Cajun Magots, a cajun Rice 
Blackened bat wings- just terriaki chicken wings 

Crockadile jumbalia, just substitute chicken breast in a seafood jumbalia and says its crockadile no one but you will know


----------



## xrockonx911 (Jul 28, 2010)

check out Matthew Mead, I bought a Halloween book from last year and it has a section dedicated to "frog and toad festivities"... his website may have the same? Worth a try, maybe. Search Polliwog Punch and Pond Sludge Dip.


----------



## Junit (Sep 1, 2008)

I've never been there either but the stereotype up north seems to be all cajun, I don't know if there's truth to that or not?? 
But either way, there was a lot of posts on this theme last season... 

http://www.halloweenforum.com/party...es/88084-2010-romp-swamp-louisiana-theme.html

http://www.halloweenforum.com/party-ideas-experiences-recipes/86315-boo-orleans-voodoo-bash.html

http://www.halloweenforum.com/party...ipes/77485-party-theme-idea-bloody-bayou.html

I hope some of these help!


----------



## v_gan (Aug 19, 2009)

Definitely serve gumbo and jambalaya! Bloody Mary's would fit well, if you're looking for a drink.

I made a green vanilla pudding-type dip for fruit and called it "Swamp Slime" on my blog. http://veryveganholiday.wordpress.com/2009/08/19/green-swamp-slime-fruit-kebobs/ You could do something similar with green-tinted cheese for fondue. A green cheese fondue fountain would be awesome at a swamp party!


----------



## Suzeelili (Jun 3, 2007)

thanks for all the great ideas!!!


----------



## swamplaw (Sep 26, 2004)

Every year, we mix in nacho cheese dip with appropriate food coloring. Green or mud would work for you. we have a dedicated femer drilled, hot-glued with a ladle
You can find bluerunner red beans in a can, which is also carried by sams. served with white lice
we always do a death cake, which you could easily decorate as a Louisiana cemetery which has raised crypts (dirt cake receipe)
Meat on a stick--call it gator with a sauce picayune (sweet and hot)
fried boudin balls--call them eyeballs (put a couple of ebay eyeballs in the serving tray)
all vampire stuff flows from ann rice and is easily incorporated
feel free to pm me with other ideas


----------



## Halloweenie1 (Sep 28, 2008)

Here are a few recipes. *Have fun!**H1*

View attachment 11976


*Roast Beef Po'Boy with Debris Gravy 
* (very popluar sandwich served at Parasol's, in the Garden District of New Orleans)

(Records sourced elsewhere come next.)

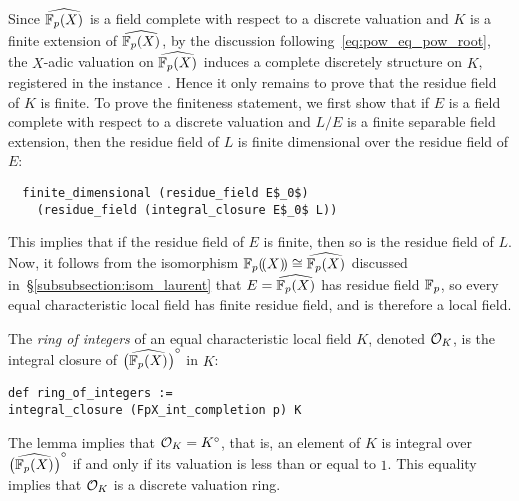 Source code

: \documentclass[sigplan,10pt, nonacm, review]{acmart}
\begin{document}
Since $\FpXCompl$ is a field complete with respect to a discrete valuation and $K$ is a finite extension of $\FpXCompl$, by the discussion following~\eqref{eq:pow_eq_pow_root}, the $X$-adic valuation on $\FpXCompl$ induces a complete\href{https://github.com/LCFT-Lean/local_fields/blob/76ad487d09babdb0018f394a5634526637ee014a/src/eq_characteristic/valuation.lean#L52}{\extlink} discretely\href{https://github.com/LCFT-Lean/local_fields/blob/76ad487d09babdb0018f394a5634526637ee014a/src/eq_characteristic/valuation.lean#L55}{\extlink}  structure on $K$, registered in the instance \href{https://github.com/LCFT-Lean/local_fields/blob/76ad487d09babdb0018f394a5634526637ee014a/src/eq_characteristic/valuation.lean#L49}{\extlink}. Hence it only remains to prove that the residue field of $K$ is finite. To prove the finiteness statement, we first show that if $E$ is a field complete with respect to a discrete valuation and $L/E$ is a finite separable field extension, then the residue field of $L$ is finite dimensional over the residue field of $E$\href{https://github.com/LCFT-Lean/local_fields/blob/76ad487d09babdb0018f394a5634526637ee014a/src/discrete_valuation_ring/residue_field.lean#L373}{\extlink}:
\begin{lstlisting}
  finite_dimensional (residue_field E$_0$) 
    (residue_field (integral_closure E$_0$ L))
\end{lstlisting}
This implies that if the residue field of $E$ is finite, then so is the residue field of $L$. Now, it follows from the isomorphism $\laurentseries\cong\FpXCompl$ discussed in~\S\ref{subsubsection:isom_laurent} that $E=\FpXCompl$ has residue field $\mathbb{F}_{p}$, so every equal characteristic local field has finite residue field, and is therefore a local field.

The \emph{ring of integers} of an equal characteristic local field $K$, denoted $\mathcal{O}_{K}$, is the integral closure of $\FpXComplInt$ in $K$\href{https://github.com/LCFT-Lean/local_fields/blob/76ad487d09babdb0018f394a5634526637ee014a/src/eq_characteristic/basic.lean#L370}{\extlink}:
\begin{lstlisting}
def ring_of_integers := 
integral_closure (FpX_int_completion p) K
\end{lstlisting}
The lemma  implies that $\mathcal{O}_{K} = {K}^\circ$, that is, an element of $K$ is integral over $\FpXComplInt$ if and only if its valuation is less than or equal to $1$. This equality implies that $\mathcal{O}_{K}$ is a discrete valuation ring\href{https://github.com/LCFT-Lean/local_fields/blob/76ad487d09babdb0018f394a5634526637ee014a/src/eq_characteristic/valuation.lean#L59}{\extlink}.
\end{document}
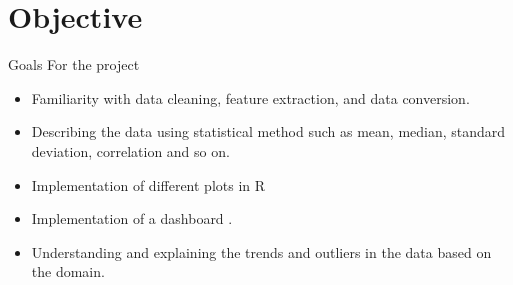 \documentclass{beamer}
\begin{document}
	\section{Objective}
	\begin{frame}{Goals For the project}
		\begin{itemize}
			\item Familiarity with data cleaning, feature extraction, and data conversion.
			
			\item Describing the data using statistical method such as mean, median, standard deviation, correlation and so on.
			
			\item Implementation of different plots in R
			
			\item Implementation of a dashboard .
			
			\item Understanding and explaining the trends and outliers in the data based on the domain.
			
		\end{itemize}
	\end{frame}
	
\end{document}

Recipe here: http://www.nolacuisine.com/2005/10/25/roast-beef-po-boy-debris-gravy/

*Crawfish boil *









*Bayou BBQ SHrimp (so yum and it's easy to make)*








Ingredients
4 pounds unpeeled, large fresh shrimp 
1/2 cup butter
1/2 cup olive oil
1/4 cup chili sauce
1/4 cup Worcestershire sauce
2 lemons, sliced
4 garlic cloves, chopped
2 tablespoons Creole seasoning
2 tablespoons lemon juice
1 tablespoon chopped parsley
1 teaspoon paprika
1 teaspoon oregano
1 teaspoon ground red pepper
1/2 teaspoon hot sauce
Crusty French bread

Spread shrimp in a shallow, aluminum foil-lined broiler pan.

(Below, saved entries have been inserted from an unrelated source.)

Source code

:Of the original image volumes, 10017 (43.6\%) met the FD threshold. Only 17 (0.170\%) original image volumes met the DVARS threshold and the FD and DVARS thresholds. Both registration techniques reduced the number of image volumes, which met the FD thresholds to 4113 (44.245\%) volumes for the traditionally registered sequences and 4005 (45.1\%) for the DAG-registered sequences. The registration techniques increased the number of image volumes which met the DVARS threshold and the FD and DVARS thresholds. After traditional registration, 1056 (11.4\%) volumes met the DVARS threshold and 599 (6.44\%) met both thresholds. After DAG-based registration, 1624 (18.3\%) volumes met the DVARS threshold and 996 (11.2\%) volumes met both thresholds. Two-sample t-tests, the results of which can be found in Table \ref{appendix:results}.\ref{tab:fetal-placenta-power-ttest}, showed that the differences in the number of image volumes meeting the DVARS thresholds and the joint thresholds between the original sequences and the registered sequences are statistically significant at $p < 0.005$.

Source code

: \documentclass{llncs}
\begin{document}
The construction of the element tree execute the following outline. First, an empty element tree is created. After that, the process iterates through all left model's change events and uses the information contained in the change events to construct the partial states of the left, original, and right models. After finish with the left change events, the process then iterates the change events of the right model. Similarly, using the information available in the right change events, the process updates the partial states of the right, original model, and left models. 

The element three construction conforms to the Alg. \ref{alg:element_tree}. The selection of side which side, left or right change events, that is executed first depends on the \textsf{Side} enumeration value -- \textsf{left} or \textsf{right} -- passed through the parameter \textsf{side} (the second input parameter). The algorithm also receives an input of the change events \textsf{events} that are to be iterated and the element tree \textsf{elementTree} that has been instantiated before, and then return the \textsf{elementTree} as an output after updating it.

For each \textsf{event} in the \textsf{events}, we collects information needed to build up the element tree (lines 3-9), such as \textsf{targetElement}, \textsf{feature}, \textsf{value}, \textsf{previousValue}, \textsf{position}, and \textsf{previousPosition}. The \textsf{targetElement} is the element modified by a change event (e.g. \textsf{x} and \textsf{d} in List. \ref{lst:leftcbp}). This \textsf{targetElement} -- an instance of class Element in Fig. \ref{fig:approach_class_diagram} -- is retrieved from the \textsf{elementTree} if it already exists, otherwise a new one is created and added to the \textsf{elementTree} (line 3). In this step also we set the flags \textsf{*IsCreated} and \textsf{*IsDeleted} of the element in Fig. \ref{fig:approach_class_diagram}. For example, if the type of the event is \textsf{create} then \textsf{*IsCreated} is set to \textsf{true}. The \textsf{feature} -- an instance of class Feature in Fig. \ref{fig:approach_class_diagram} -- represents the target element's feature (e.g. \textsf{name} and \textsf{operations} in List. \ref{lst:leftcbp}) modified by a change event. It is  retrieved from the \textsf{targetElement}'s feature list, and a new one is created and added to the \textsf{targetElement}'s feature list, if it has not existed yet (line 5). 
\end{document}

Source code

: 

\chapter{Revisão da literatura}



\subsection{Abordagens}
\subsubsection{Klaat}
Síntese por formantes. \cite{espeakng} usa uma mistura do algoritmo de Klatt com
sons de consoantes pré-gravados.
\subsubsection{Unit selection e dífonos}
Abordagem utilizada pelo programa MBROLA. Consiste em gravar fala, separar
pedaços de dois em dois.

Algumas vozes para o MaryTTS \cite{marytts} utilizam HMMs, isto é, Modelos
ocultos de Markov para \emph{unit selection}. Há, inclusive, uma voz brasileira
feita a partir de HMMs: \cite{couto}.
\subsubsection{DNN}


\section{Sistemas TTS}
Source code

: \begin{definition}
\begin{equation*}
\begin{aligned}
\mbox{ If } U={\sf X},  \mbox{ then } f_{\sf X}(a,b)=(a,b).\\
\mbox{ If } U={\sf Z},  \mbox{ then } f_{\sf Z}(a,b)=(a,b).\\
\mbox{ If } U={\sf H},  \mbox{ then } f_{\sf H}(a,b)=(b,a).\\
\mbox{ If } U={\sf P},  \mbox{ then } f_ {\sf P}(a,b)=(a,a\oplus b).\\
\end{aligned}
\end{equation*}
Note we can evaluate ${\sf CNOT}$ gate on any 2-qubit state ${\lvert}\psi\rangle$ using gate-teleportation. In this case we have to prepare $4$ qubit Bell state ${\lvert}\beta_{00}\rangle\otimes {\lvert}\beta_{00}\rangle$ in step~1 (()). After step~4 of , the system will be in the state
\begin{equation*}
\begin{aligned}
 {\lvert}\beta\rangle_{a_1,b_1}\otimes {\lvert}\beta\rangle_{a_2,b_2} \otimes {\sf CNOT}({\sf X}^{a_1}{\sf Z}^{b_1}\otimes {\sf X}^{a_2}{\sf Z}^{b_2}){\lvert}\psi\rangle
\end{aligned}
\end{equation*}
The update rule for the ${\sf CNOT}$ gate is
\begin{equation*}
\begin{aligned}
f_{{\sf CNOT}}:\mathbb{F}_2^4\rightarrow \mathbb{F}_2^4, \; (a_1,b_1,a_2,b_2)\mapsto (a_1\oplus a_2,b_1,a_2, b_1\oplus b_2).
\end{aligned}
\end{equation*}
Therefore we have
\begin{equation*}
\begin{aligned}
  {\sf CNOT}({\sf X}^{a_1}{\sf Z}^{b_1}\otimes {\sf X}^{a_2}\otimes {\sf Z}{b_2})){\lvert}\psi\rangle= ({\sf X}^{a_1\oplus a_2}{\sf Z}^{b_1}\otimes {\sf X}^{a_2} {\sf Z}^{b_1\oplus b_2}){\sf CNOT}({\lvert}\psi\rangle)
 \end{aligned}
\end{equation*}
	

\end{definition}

Combine butter and next 12 ingredients in a saucepan over low heat, stirring until butter melts, and pour over shrimp. Cover and chill 2 hours, turning shrimp every 30 minutes.

Bake, uncovered, at 400° for 15 to 17 minutes; turn once. Serve with crusty bread.(Can serve with a green salad and corn on the cob.)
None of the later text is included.